**Data supplied:**

>>>>

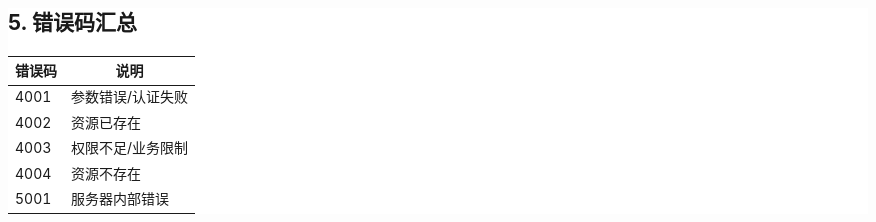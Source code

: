 ## 5. 错误码汇总

| 错误码 | 说明 |
| --- | --- |
| 4001 | 参数错误/认证失败 |
| 4002 | 资源已存在 |
| 4003 | 权限不足/业务限制 |
| 4004 | 资源不存在 |
| 5001 | 服务器内部错误 |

<<<<

**Assigned task:**
Reproduce exactly the line that contains "4002 | 资源已存在 |" together with each line after it to the end of the entries; include no other lines.

**Answer section:**
| 4002 | 资源已存在 |
| 4003 | 权限不足/业务限制 |
| 4004 | 资源不存在 |
| 5001 | 服务器内部错误 |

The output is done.